O processo de «primaverização» do mundo árabe chega ao fim? Certamente. Os povos árabes não são cegos. Os exemplos da selvagem destruição da Líbia, da Síria e do Iémen são suficientes para convencer mesmo os mais recalcitrantes.
O mundo árabe tem imperativamente necessidade de fazer enormes transformações em diferentes domínios da sociedade; político, sócio-económico, cultural, de liberdade de expressão, dos direitos humanos, etc.. Mas precisa de realizar estas mudanças destruindo os países e permitindo o ressurgimento de práticas medievais semeando a morte, o ódio e a desolação? Certamente que não.
Por outro lado, estas mudanças não devem de modo algum obedecer nem beneficiar agendas estrangeiras e os países árabes não devem proceder de modo a que as suas terras se tornem no terreno de jogo de potências e sobre o qual se travem guerras «low cost» onde só o sangue é derramado.
É o caso da Síria, na medida em que este país é atualmente o cenário de confrontos (diretos e indiretos) de numerosos beligerantes, cada um tendo as suas próprias ambições, distantes das dos próprios sírios.
No que diz respeito à Líbia, qualquer nova intervenção militar ocidental neste país corre o risco de provocar consequências indesejáveis no território argelino.

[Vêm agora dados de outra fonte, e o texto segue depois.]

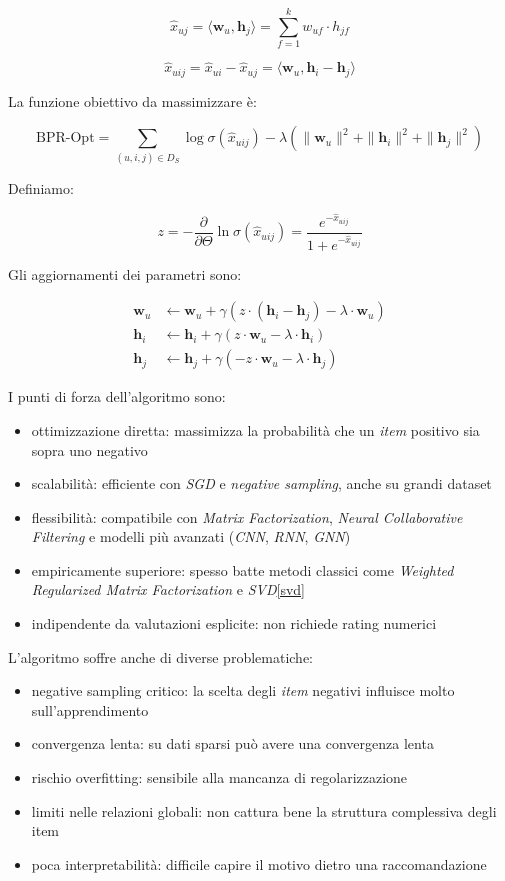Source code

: \[
\hat{x}_{uj} = \langle \mathbf{w}_u, \mathbf{h}_j \rangle = \sum_{f=1}^{k} w_{uf} \cdot h_{jf}
\]

\[
\hat{x}_{uij} = \hat{x}_{ui} - \hat{x}_{uj} = \langle \mathbf{w}_u, \mathbf{h}_i - \mathbf{h}_j \rangle
\]


La funzione obiettivo da massimizzare è:

\[
\text{BPR-Opt} = \sum_{(u,i,j) \in D_S} \log \sigma(\hat{x}_{uij}) 
- \lambda \left( \|\mathbf{w}_u\|^2 + \|\mathbf{h}_i\|^2 + \|\mathbf{h}_j\|^2 \right)
\]

Definiamo:

\[
z = -\frac{\partial}{\partial \Theta} \ln \sigma(\hat{x}_{uij}) = \frac{e^{-\hat{x}_{uij}}}{1 + e^{-\hat{x}_{uij}}}
\]

Gli aggiornamenti dei parametri sono:

\begin{align*}
\mathbf{w}_u &\leftarrow \mathbf{w}_u + \gamma \left( z \cdot (\mathbf{h}_i - \mathbf{h}_j) - \lambda \cdot \mathbf{w}_u \right) \\
\mathbf{h}_i &\leftarrow \mathbf{h}_i + \gamma \left( z \cdot \mathbf{w}_u - \lambda \cdot \mathbf{h}_i \right) \\
\mathbf{h}_j &\leftarrow \mathbf{h}_j + \gamma \left( -z \cdot \mathbf{w}_u - \lambda \cdot \mathbf{h}_j \right)
\end{align*}

I punti di forza dell'algoritmo sono:

\begin{itemize}
    \item ottimizzazione diretta: massimizza la probabilità che un \textit{item} positivo sia sopra uno negativo
    \item scalabilità: efficiente con \textit{SGD} e \textit{negative sampling}, anche su grandi dataset
    \item flessibilità: compatibile con \textit{Matrix Factorization}, \textit{Neural Collaborative Filtering} e modelli più avanzati (\textit{CNN}, \textit{RNN}, \textit{GNN})
    \item empiricamente superiore: spesso batte metodi classici come \textit{Weighted Regularized Matrix Factorization} e \textit{SVD}\ref{svd}
    \item indipendente da valutazioni esplicite: non richiede rating numerici
\end{itemize}

L'algoritmo soffre anche di diverse problematiche:

\begin{itemize}
    \item negative sampling critico: la scelta degli \textit{item} negativi influisce molto sull'apprendimento
    \item convergenza lenta: su dati sparsi può avere una convergenza lenta
    \item rischio overfitting: sensibile alla mancanza di regolarizzazione
    \item limiti nelle relazioni globali: non cattura bene la struttura complessiva degli item
    \item poca interpretabilità: difficile capire il motivo dietro una raccomandazione
\end{itemize}

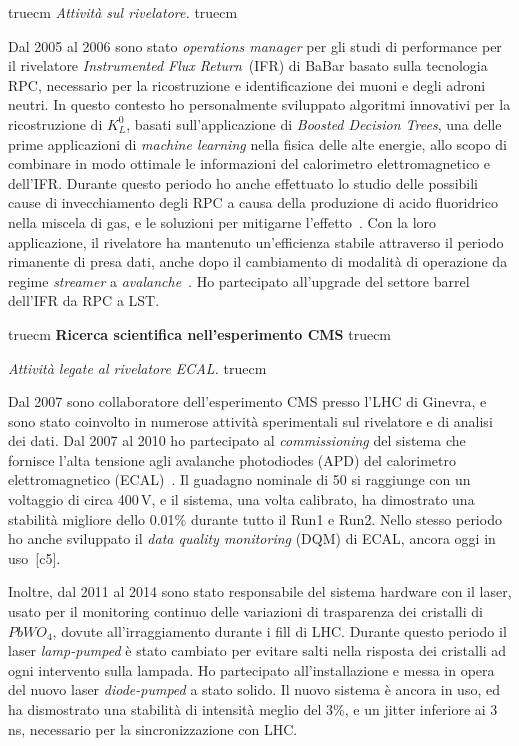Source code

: \documentclass[11pt,twoside,a4paper]{article}
\begin{document}
 truecm
\textit{Attivit\`a sul rivelatore.}
 truecm

Dal 2005 al 2006 sono stato \textit{operations manager} per gli studi
di performance per il rivelatore \textit{Instrumented Flux
  Return}~(IFR) di BaBar basato sulla tecnologia RPC, necessario per
la ricostruzione e identificazione dei muoni e degli adroni neutri. In
questo contesto ho personalmente sviluppato algoritmi innovativi per
la ricostruzione di $K^0_L$, basati sull'applicazione di
\textit{Boosted Decision Trees}, una delle prime applicazioni di
\textit{machine learning} nella fisica delle alte energie, allo scopo
di combinare in modo ottimale le informazioni del calorimetro
elettromagnetico e dell'IFR. Durante questo periodo ho anche
effettuato lo studio delle possibili cause di invecchiamento degli RPC
a causa della produzione di acido fluoridrico nella miscela di gas, e
le soluzioni per mitigarne l'effetto~\cite{Band:2008zza}. Con la loro
applicazione, il rivelatore ha mantenuto un'efficienza stabile
attraverso il periodo rimanente di presa dati, anche dopo il
cambiamento di modalit\`a di operazione da regime \textit{streamer} a
\textit{avalanche}~\cite{Band:2006ig,Anulli:2005wi}. Ho partecipato
all'upgrade del settore barrel dell'IFR da RPC a LST.

\clearpage

 truecm
{\bf{Ricerca scientifica nell'esperimento CMS}}
 truecm

\textit{Attivit\`a legate al rivelatore ECAL.}
 truecm

Dal 2007 sono collaboratore dell'esperimento CMS presso l'LHC di
Ginevra, e sono stato coinvolto in numerose attivit\`a sperimentali
sul rivelatore e di analisi dei dati. Dal 2007 al 2010 ho partecipato
al \textit{commissioning} del sistema che fornisce l'alta tensione
agli avalanche photodiodes (APD) del calorimetro elettromagnetico
(ECAL)~\cite{Bartoloni_2013}. Il guadagno nominale di 50 si raggiunge
con un voltaggio di circa 400\,V, e il sistema, una volta calibrato,
ha dimostrato una stabilit\`a migliore dello 0.01\% durante tutto il
Run1 e Run2.  Nello stesso periodo ho anche sviluppato il \textit{data
  quality monitoring} (DQM) di ECAL, ancora oggi in
uso~\cite{DiMarco:2009zz}[c5].

Inoltre, dal 2011 al 2014 sono stato responsabile del sistema hardware
con il laser, usato per il monitoring continuo delle variazioni di
trasparenza dei cristalli di $PbWO_4$, dovute all'irraggiamento
durante i fill di LHC. Durante questo periodo il laser
\textit{lamp-pumped} \`e stato cambiato per evitare salti nella
risposta dei cristalli ad ogni intervento sulla lampada. Ho
partecipato all'installazione e messa in opera del nuovo laser
\textit{diode-pumped} a stato solido. Il nuovo sistema \`e ancora in
uso, ed ha dismostrato una stabilit\`a di intensit\`a meglio del 3\%,
e un jitter inferiore ai 3\,ns, necessario per la sincronizzazione con
LHC.
\end{document}
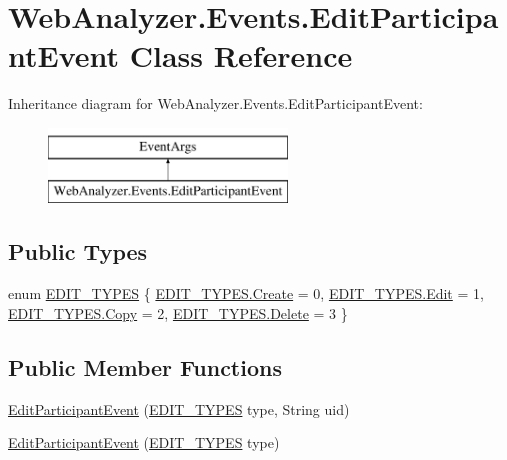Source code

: \hypertarget{class_web_analyzer_1_1_events_1_1_edit_participant_event}{}\section{Web\+Analyzer.\+Events.\+Edit\+Participant\+Event Class Reference}
\label{class_web_analyzer_1_1_events_1_1_edit_participant_event}
Inheritance diagram for Web\+Analyzer.\+Events.\+Edit\+Participant\+Event\+:\begin{figure}[H]
\begin{center}
\leavevmode
\includegraphics[height=2.000000cm]{class_web_analyzer_1_1_events_1_1_edit_participant_event}
\end{center}
\end{figure}
\subsection*{Public Types}
\begin{DoxyCompactItemize}
\item 
enum \hyperlink{class_web_analyzer_1_1_events_1_1_edit_participant_event_a72647511d8ac40197121e93d14913a1a}{E\+D\+I\+T\+\_\+\+T\+Y\+P\+E\+S} \{ \hyperlink{class_web_analyzer_1_1_events_1_1_edit_participant_event_a72647511d8ac40197121e93d14913a1aa686e697538050e4664636337cc3b834f}{E\+D\+I\+T\+\_\+\+T\+Y\+P\+E\+S.\+Create} = 0, 
\hyperlink{class_web_analyzer_1_1_events_1_1_edit_participant_event_a72647511d8ac40197121e93d14913a1aa7dce122004969d56ae2e0245cb754d35}{E\+D\+I\+T\+\_\+\+T\+Y\+P\+E\+S.\+Edit} = 1, 
\hyperlink{class_web_analyzer_1_1_events_1_1_edit_participant_event_a72647511d8ac40197121e93d14913a1aa5fb63579fc981698f97d55bfecb213ea}{E\+D\+I\+T\+\_\+\+T\+Y\+P\+E\+S.\+Copy} = 2, 
\hyperlink{class_web_analyzer_1_1_events_1_1_edit_participant_event_a72647511d8ac40197121e93d14913a1aaf2a6c498fb90ee345d997f888fce3b18}{E\+D\+I\+T\+\_\+\+T\+Y\+P\+E\+S.\+Delete} = 3
 \}
\end{DoxyCompactItemize}
\subsection*{Public Member Functions}
\begin{DoxyCompactItemize}
\item 
\hyperlink{class_web_analyzer_1_1_events_1_1_edit_participant_event_a060c5e39919bd1efe735bd5fc9f7186a}{Edit\+Participant\+Event} (\hyperlink{class_web_analyzer_1_1_events_1_1_edit_participant_event_a72647511d8ac40197121e93d14913a1a}{E\+D\+I\+T\+\_\+\+T\+Y\+P\+E\+S} type, String uid)
\item 
\hyperlink{class_web_analyzer_1_1_events_1_1_edit_participant_event_a5567b80550abf0c9036094cd8f9c68dd}{Edit\+Participant\+Event} (\hyperlink{class_web_analyzer_1_1_events_1_1_edit_participant_event_a72647511d8ac40197121e93d14913a1a}{E\+D\+I\+T\+\_\+\+T\+Y\+P\+E\+S} type)
\end{DoxyCompactItemize}
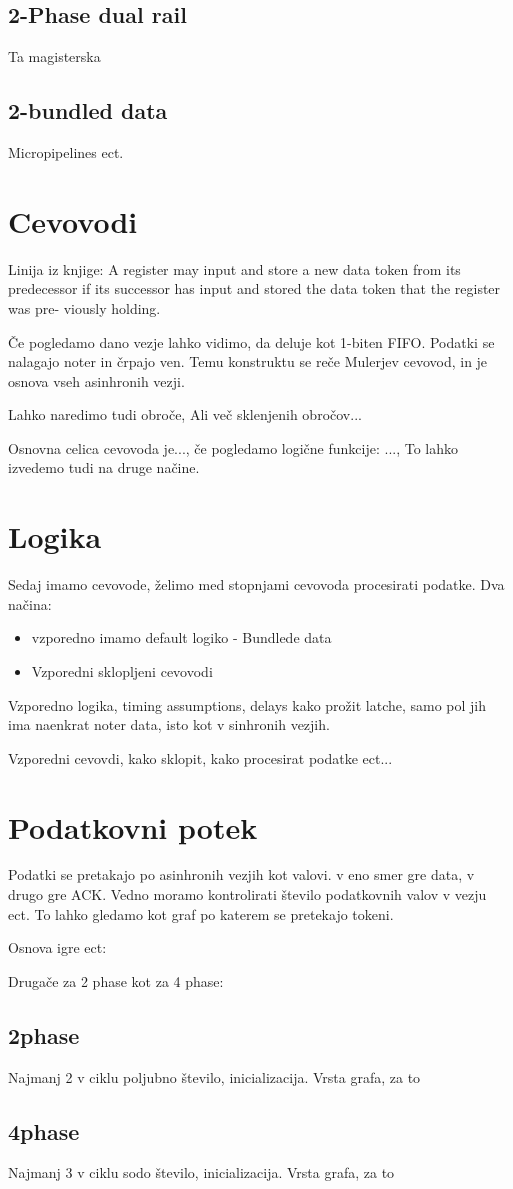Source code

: \subsection{2-Phase dual rail} \label{b}
Ta magisterska

\subsection{2-bundled data} \label{b}
Micropipelines ect.


\section{Cevovodi} \label{a}

Linija iz knjige:
A register may input and store a new data token from its predecessor if
its successor has input and stored the data token that the register was pre-
viously holding.

Če pogledamo dano vezje lahko vidimo, da deluje kot 1-biten FIFO. Podatki se nalagajo noter in črpajo ven. Temu konstruktu se reče Mulerjev cevovod, in je osnova vseh asinhronih vezji.

Lahko naredimo tudi obroče, Ali več sklenjenih obročov...

Osnovna celica cevovoda je..., če pogledamo logične funkcije: ..., To lahko izvedemo tudi na druge načine.


\section{Logika} \label{a}

Sedaj imamo cevovode, želimo med stopnjami cevovoda procesirati podatke. Dva načina:
\begin{itemize}
	\item vzporedno imamo default logiko - Bundlede data
	\item Vzporedni sklopljeni cevovodi
\end{itemize}

Vzporedno logika, timing assumptions, delays kako prožit latche, samo pol jih ima naenkrat noter data, isto kot v sinhronih vezjih.

Vzporedni cevovdi, kako sklopit, kako procesirat podatke ect...






\section{Podatkovni potek} \label{a}
Podatki se pretakajo po asinhronih vezjih kot valovi. v eno smer gre data, v drugo gre ACK. Vedno moramo kontrolirati število podatkovnih valov v vezju ect.
To lahko gledamo kot graf po katerem se pretekajo tokeni. 

Osnova igre ect:

Drugače za 2 phase kot za 4 phase:

\subsection{2phase} \label{b}
Najmanj 2 v ciklu poljubno število, inicializacija. Vrsta grafa, za to

\subsection{4phase} \label{b}
Najmanj 3 v ciklu sodo število, inicializacija. Vrsta grafa, za to

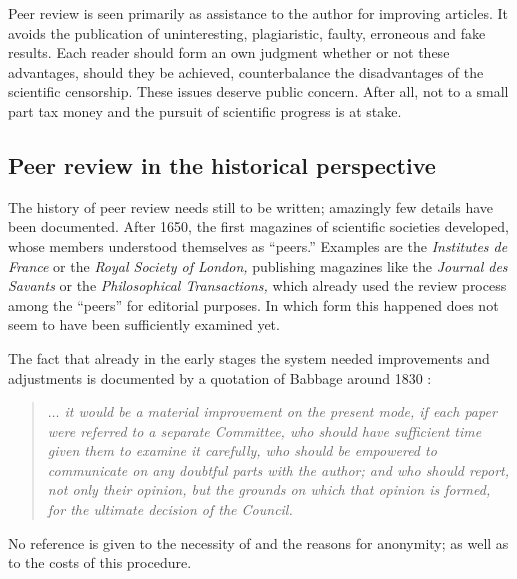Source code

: Peer review is seen primarily as assistance to the author for improving
articles.  It avoids the publication of uninteresting, plagiaristic,
faulty, erroneous and fake results.
Each reader should form an own judgment whether or not these advantages,
should they be achieved, counterbalance the disadvantages of the
scientific censorship.  These
issues deserve public concern.  After all, not to a small part tax money
and the pursuit of scientific progress is at stake.

\subsection{Peer review in the historical perspective}

The history of peer review  needs still to be written;
amazingly few details have been documented.  After 1650, the first
magazines of scientific societies developed, whose members understood
themselves as ``peers.''  Examples are the {\it Institutes de France} or
the {\it Royal Society of London,} publishing magazines like the {\it
Journal des Savants} or the {\it Philosophical Transactions,} which
already used the review process among the ``peers'' for editorial
purposes.  In which form this happened does not seem to have been sufficiently
examined yet.

The fact that already in the early stages the system needed improvements
and adjustments is documented by a quotation of Babbage around 1830
\cite{babbage-1830}:  \begin{quote} {\em $\ldots $ it would be a
material improvement on the present mode, if each paper were referred to
a separate Committee, who should have sufficient time given them to
examine it carefully, who should be empowered to communicate on any
doubtful parts with the author; and who should report, not only their
opinion, but the grounds on which that opinion is formed, for the
ultimate decision of the Council.} \end{quote} No reference is given to
the necessity of and the reasons for anonymity; as well as to the costs of
this procedure.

É por esta razão que a Argélia opõe-se firmemente a tal eventualidade e não exclui nenhum esforço para encontrar uma solução política para esse conflito e fazer sentar-se à volta da mesma mesa as diferentes fações em conflito.
Apenas permitindo aos cidadãos de um país discutir em conjunto, de boa-fé, tendo em conta os seus interesses nacionais e não os de outros, o mundo árabe conseguirá sair da situação de decadência para onde foi empurrado.